[WORK ORDER] Find every line below that contains the word "duration" and copy it out.

[SUPPLIED ENTRIES]
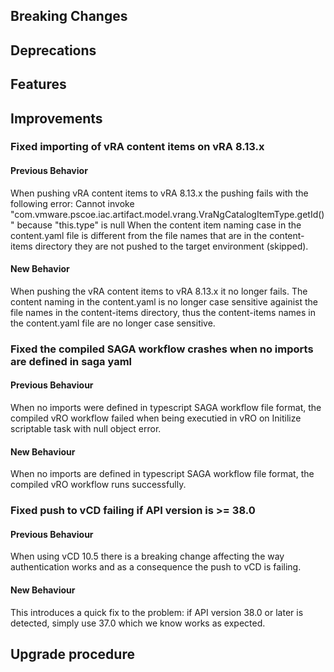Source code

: ## Breaking Changes


## Deprecations


## Features


## Improvements

### Fixed importing of vRA content items on vRA 8.13.x

#### Previous Behavior

When pushing vRA content items to vRA 8.13.x the pushing fails with the following error:
Cannot invoke "com.vmware.pscoe.iac.artifact.model.vrang.VraNgCatalogItemType.getId()" because "this.type" is null 
When the content item naming case in the content.yaml file is different from the file names that are in the content-items directory 
they are not pushed to the target environment (skipped).

#### New Behavior

When pushing the vRA content items to  vRA 8.13.x it no longer fails. The content naming in the content.yaml is no longer case sensitive 
againist the file names in the content-items directory, thus the content-items names in the content.yaml file are no longer case sensitive.

### Fixed the compiled SAGA workflow crashes when no imports are defined in saga yaml

#### Previous Behaviour

When no imports were defined in typescript SAGA workflow file format, the compiled vRO workflow failed when being executied in vRO on Initilize scriptable task
with null object error.

#### New Behaviour

When no imports are defined in typescript SAGA workflow file format, the compiled vRO workflow runs successfully.

### Fixed push to vCD failing if API version is >= 38.0

#### Previous Behaviour

When using vCD 10.5 there is a breaking change affecting the way authentication works and as a consequence the push to vCD is failing.

#### New Behaviour

This introduces a quick fix to the problem: if API version 38.0 or later is detected, simply use 37.0 which we know works as expected.

## Upgrade procedure
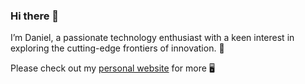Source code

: ### Hi there 👋

I’m Daniel, a passionate technology enthusiast with a keen interest in exploring the cutting-edge frontiers of innovation. 🔭

Please check out my [personal website](https://me.dansoft.de) for more 🖥️
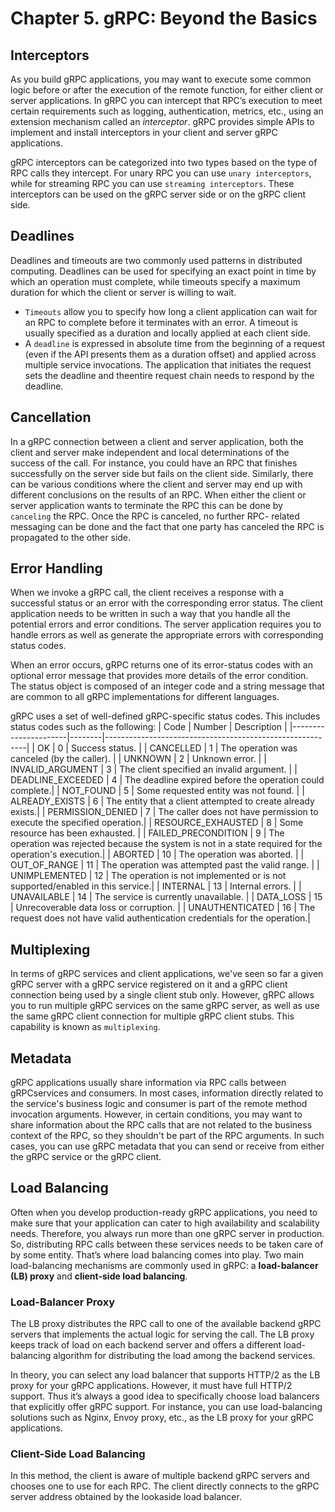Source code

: # Chapter 5. gRPC: Beyond the Basics

## Interceptors
As you build gRPC applications, you may want to execute some common logic
before or after the execution of the remote function, for either client or server
applications. In gRPC you can intercept that RPC’s execution to meet certain
requirements such as logging, authentication, metrics, etc., using an extension
mechanism called an *interceptor*. gRPC provides simple APIs to implement and
install interceptors in your client and server gRPC applications.

gRPC interceptors can be categorized into two types based on the type of RPC
calls they intercept. For unary RPC you can use `unary interceptors`, while for
streaming RPC you can use `streaming interceptors`. These interceptors can be
used on the gRPC server side or on the gRPC client side.

## Deadlines
Deadlines and timeouts are two commonly used patterns in distributed
computing. Deadlines can be used for specifying an exact point in time by which an operation must complete, while timeouts specify a maximum duration for which the client or server is willing to wait. 
- `Timeouts` allow you to specify how long a client application can wait
for an RPC to complete before it terminates with an error. A timeout is usually
specified as a duration and locally applied at each client side.
- A `deadline` is expressed in absolute time from the beginning of a request (even if
the API presents them as a duration offset) and applied across multiple service
invocations. The application that initiates the request sets the deadline and theentire request chain needs to respond by the deadline.

## Cancellation
In a gRPC connection between a client and server application, both the client
and server make independent and local determinations of the success of the call.
For instance, you could have an RPC that finishes successfully on the server side
but fails on the client side. Similarly, there can be various conditions where the
client and server may end up with different conclusions on the results of an RPC.
When either the client or server application wants to terminate the RPC this can
be done by `canceling` the RPC. Once the RPC is canceled, no further RPC-
related messaging can be done and the fact that one party has canceled the RPC
is propagated to the other side.

## Error Handling
When we invoke a gRPC call, the client receives a response with a successful
status or an error with the corresponding error status. The client application
needs to be written in such a way that you handle all the potential errors and
error conditions. The server application requires you to handle errors as well as
generate the appropriate errors with corresponding status codes.

When an error occurs, gRPC returns one of its error-status codes with an
optional error message that provides more details of the error condition. The
status object is composed of an integer code and a string message that are
common to all gRPC implementations for different languages.

gRPC uses a set of well-defined gRPC-specific status codes. This includes status
codes such as the following:
| Code                 | Number | Description                                              |
|----------------------|--------|----------------------------------------------------------|
| OK                   | 0      | Success status.                                         |
| CANCELLED            | 1      | The operation was canceled (by the caller).              |
| UNKNOWN              | 2      | Unknown error.                                          |
| INVALID_ARGUMENT     | 3      | The client specified an invalid argument.                |
| DEADLINE_EXCEEDED    | 4      | The deadline expired before the operation could complete.|
| NOT_FOUND            | 5      | Some requested entity was not found.                     |
| ALREADY_EXISTS       | 6      | The entity that a client attempted to create already exists.|
| PERMISSION_DENIED    | 7      | The caller does not have permission to execute the specified operation.|
| RESOURCE_EXHAUSTED   | 8      | Some resource has been exhausted.                         |
| FAILED_PRECONDITION  | 9      | The operation was rejected because the system is not in a state required for the operation's execution.|
| ABORTED              | 10     | The operation was aborted.                                |
| OUT_OF_RANGE         | 11     | The operation was attempted past the valid range.        |
| UNIMPLEMENTED        | 12     | The operation is not implemented or is not supported/enabled in this service.|
| INTERNAL             | 13     | Internal errors.                                        |
| UNAVAILABLE          | 14     | The service is currently unavailable.                   |
| DATA_LOSS            | 15     | Unrecoverable data loss or corruption.                   |
| UNAUTHENTICATED      | 16     | The request does not have valid authentication credentials for the operation.|

## Multiplexing
In terms of gRPC services and client applications, we've seen so far a given
gRPC server with a gRPC service registered on it and a gRPC client connection
being used by a single client stub only. However, gRPC allows you to run
multiple gRPC services on the same gRPC server, as well as use
the same gRPC client connection for multiple gRPC client stubs. This capability
is known as `multiplexing`.

## Metadata
gRPC applications usually share information via RPC calls between gRPCservices and consumers. In most cases, information directly related to the
service's business logic and consumer is part of the remote method invocation
arguments. However, in certain conditions, you may want to share information
about the RPC calls that are not related to the business context of the RPC, so
they shouldn't be part of the RPC arguments. In such cases, you can use gRPC
metadata that you can send or receive from either the gRPC service or the gRPC
client.

## Load Balancing
Often when you develop production-ready gRPC applications, you need to make
sure that your application can cater to high availability and scalability needs.
Therefore, you always run more than one gRPC server in production. So,
distributing RPC calls between these services needs to be taken care of by some
entity. That’s where load balancing comes into play. Two main load-balancing
mechanisms are commonly used in gRPC: a **load-balancer (LB) proxy** and
**client-side load balancing**.

### Load-Balancer Proxy
The LB proxy distributes the RPC call to one of the available backend
gRPC servers that implements the actual logic for serving the call. The LB proxy
keeps track of load on each backend server and offers a different load-balancing
algorithm for distributing the load among the backend services.

In theory, you can select any load balancer that supports HTTP/2 as the LB
proxy for your gRPC applications. However, it must have full HTTP/2 support.
Thus it’s always a good idea to specifically choose load balancers that explicitly
offer gRPC support. For instance, you can use load-balancing solutions such as
Nginx, Envoy proxy, etc., as the LB proxy for your gRPC applications.

### Client-Side Load Balancing
In this method, the
client is aware of multiple backend gRPC servers and chooses one to use for
each RPC. The client
directly connects to the gRPC server address obtained by the lookaside load
balancer.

[EXERCISE OUTPUT]
computing. Deadlines can be used for specifying an exact point in time by which an operation must complete, while timeouts specify a maximum duration for which the client or server is willing to wait. 
specified as a duration and locally applied at each client side.
the API presents them as a duration offset) and applied across multiple service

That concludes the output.